The TV series featured an opening and closing performed by Mari Sasaki: "Just Think Of Tomorrow" and "Downtown Dance" respectively. They, along with the rest of the soundtrack for both the TV series and OVA were released by AnimeTrax on June 5, 2001.

The TV series was released in the United States by Right Stuf first on VHS between October 21, 1997, and July 21, 1998, and was later released on DVD on January 30, 2001. The OVA was released on VHS and DVD between July 31 and September 25, 2001. The series was released as a digitally remastered thinpak by Right Stuf's division Nozomi Entertainment, with the TV series released on May 26, 2009, and the OVA on August 28, 2009. The series was released on Blu-ray on October 5, 2021.

A short anime series, titled The Irresponsible Galaxy☆Tylor (無責任ギャラクシー☆タイラー, Musekinin Gyarakushī☆Tairā) and produced by Seven, aired from July 11 to September 26, 2017. It was streamed in English by Crunchyroll.

=== Soundtrack ===
The soundtrack to both the TV series and the OVA were both released on CD by ADV Films and Right Stuf on June 5, 2001.

=== Manga ===
Set years after the OVAs, the manga Love & War, with a story by Yoshioka and artwork by Kotaro Mori, was published by Enterbrain in three volumes in 2001 and 2002. In it, Tylor is now a vice admiral and captain of the battleship Omi. This time he gets with his fiancée and political officer Lt. Cmdr. Yuriko Star and his staff officer and adjutant Cmdr. Makoto Yamamoto in a time travel adventure back into the past of Raalgon during the reign of Goza XV.
The manga is unfinished, but Yoshioka adapted and finished the story as the first two side-story volumes of The True Irresponsible Captain Tylor reprint series in 2003 and 2004, with Mori again providing illustrations.

== Reception ==
The reviewer at THEM Anime Reviews awarded it 5 stars out of 5, calling it "a smart spoof that stands up quite well on its own", and concluding that "With an engaging plot, wonderful characters, well-rendered world-building, and surprisingly sympathetic "bad guys", Tylor will still be as fresh years from now as it is today". The website separately reviewed the OVA, giving it 4 out of 5 stars, noting that it is comparable to the original TV series, but suffers from a lack of the conclusion. The show was reviewed for Anime News Network, where it received several positive opinions, all awarding it the rating of A, with the reviewers calling it "one of the most enjoyable series" they have seen, and "a long time fan favorite".

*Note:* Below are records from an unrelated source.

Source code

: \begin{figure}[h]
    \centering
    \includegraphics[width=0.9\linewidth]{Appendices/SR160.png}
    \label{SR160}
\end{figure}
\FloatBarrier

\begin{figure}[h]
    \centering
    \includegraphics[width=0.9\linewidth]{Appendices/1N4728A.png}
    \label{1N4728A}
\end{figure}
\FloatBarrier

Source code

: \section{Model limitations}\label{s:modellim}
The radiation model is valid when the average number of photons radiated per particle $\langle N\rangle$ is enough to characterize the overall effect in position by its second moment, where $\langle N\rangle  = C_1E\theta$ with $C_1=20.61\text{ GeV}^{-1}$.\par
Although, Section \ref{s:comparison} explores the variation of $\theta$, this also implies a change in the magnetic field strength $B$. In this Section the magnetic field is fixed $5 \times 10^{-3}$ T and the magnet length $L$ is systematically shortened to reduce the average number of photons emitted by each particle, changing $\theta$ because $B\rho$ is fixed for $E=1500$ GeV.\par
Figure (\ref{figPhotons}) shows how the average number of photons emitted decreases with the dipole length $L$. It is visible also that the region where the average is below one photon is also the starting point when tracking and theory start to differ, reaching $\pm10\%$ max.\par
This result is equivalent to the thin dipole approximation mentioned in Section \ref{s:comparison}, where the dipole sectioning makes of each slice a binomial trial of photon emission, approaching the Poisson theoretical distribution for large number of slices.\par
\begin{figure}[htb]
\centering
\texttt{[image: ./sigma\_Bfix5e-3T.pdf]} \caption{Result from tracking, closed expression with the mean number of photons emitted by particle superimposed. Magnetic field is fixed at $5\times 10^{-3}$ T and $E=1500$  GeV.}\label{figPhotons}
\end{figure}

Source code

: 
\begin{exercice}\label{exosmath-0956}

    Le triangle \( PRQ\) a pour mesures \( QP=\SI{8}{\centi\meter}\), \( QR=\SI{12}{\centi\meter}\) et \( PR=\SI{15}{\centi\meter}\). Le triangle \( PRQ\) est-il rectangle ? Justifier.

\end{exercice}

The entry in The Encyclopedia of Science Fiction notes that the show plays with and parodies several genre traditions. Accordin to SFE, the show invokes the "bumbling commander" archetype familiar from Japanese "irresponsible man" comedies (Tylor is explicitly named after Japanese actor Hitoshi Ueki, whose 1960s film roles lampooned the salaryman) while grafting it onto the structures of space opera, and skewing the more solemn conventions of Military SF. At the same time, the show also demonstrates an evident love for the genre's scale and tropes. The show's satirical targets include the heroic martyrdom ethos of Space Battleship Yamato , the ideological gravity of Legend of Galactic Heroes, and similar solemn treatments of galactic war. By contrast, Tylor revels in bathos: moments of high military peril collapse into slapstick, or are inverted by the hero's apparent idiocy, making it similar to works such as Martian Successor Nadesico or Western works like Spaceballs , Red Dwarf, Galaxy Quest or Lexx. The entry concludes that "Captain Tylor remains popular as a cult comedy, simultaneously lampooning and celebrating the traditions of Japanese space opera. Its enduring joke – that the fate of the galaxy may rest on an "irresponsible" fool [...] – is played both for laughs and for quiet reflection."